◆ **PROBLEM DESCRIPTION**
Run through the records and show each line that includes the string "rules".

━━━━━ LISTED ENTRIES

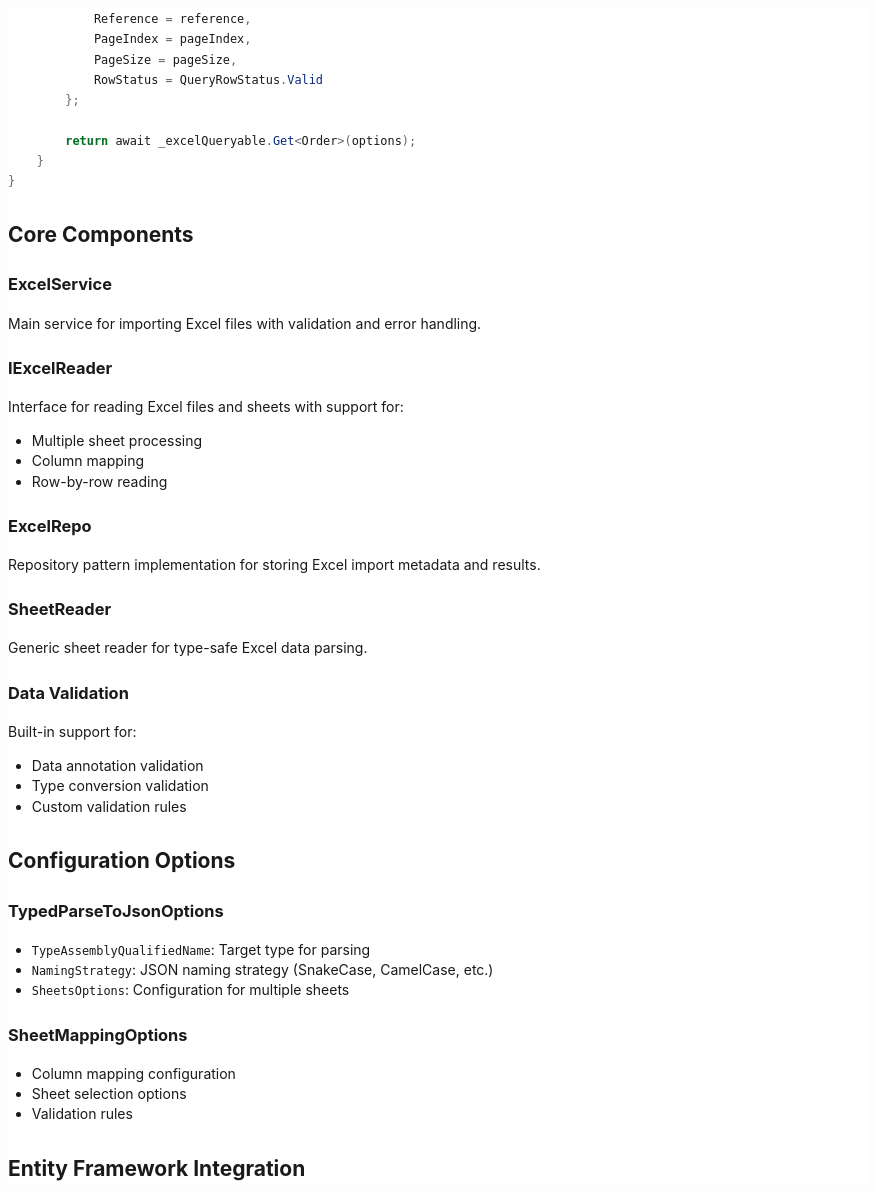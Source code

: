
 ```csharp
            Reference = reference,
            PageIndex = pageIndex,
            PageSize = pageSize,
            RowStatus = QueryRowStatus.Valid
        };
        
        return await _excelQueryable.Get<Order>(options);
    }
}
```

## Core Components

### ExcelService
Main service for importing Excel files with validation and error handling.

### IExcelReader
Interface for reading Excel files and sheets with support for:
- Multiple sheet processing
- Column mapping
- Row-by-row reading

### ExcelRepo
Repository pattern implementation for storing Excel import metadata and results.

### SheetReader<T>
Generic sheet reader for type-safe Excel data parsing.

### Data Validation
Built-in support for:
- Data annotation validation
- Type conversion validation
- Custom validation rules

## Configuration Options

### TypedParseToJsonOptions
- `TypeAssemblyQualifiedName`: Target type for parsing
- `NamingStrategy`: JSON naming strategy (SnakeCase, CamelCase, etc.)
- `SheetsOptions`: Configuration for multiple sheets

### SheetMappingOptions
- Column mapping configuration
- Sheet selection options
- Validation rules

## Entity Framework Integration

━━━━━━━━━━
━━━━━ LISTED ENTRIES

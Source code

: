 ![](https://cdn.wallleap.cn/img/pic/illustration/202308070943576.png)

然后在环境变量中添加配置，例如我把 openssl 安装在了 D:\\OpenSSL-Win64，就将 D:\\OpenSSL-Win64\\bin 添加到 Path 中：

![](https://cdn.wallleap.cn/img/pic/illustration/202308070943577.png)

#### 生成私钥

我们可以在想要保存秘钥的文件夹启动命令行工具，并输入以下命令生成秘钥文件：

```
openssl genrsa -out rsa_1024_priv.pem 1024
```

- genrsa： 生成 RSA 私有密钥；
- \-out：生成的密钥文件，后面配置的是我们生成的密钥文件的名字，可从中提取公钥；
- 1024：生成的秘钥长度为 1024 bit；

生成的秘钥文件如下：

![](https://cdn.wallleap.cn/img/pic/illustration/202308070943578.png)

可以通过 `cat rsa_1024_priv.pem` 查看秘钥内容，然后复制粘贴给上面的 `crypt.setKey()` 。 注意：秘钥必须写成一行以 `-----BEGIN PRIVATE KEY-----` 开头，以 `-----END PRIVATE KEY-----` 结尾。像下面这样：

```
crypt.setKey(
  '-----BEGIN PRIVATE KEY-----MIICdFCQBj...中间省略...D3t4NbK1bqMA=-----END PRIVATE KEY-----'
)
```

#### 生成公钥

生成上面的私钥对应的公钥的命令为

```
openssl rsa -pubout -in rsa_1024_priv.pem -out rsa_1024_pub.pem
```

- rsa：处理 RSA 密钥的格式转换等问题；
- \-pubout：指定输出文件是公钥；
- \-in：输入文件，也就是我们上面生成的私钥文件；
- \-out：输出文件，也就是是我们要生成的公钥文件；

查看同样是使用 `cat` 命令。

━━━━━━━━━━

◆ **SOLUTION TO THIS PROBLEM**
- Custom validation rules
- Validation rules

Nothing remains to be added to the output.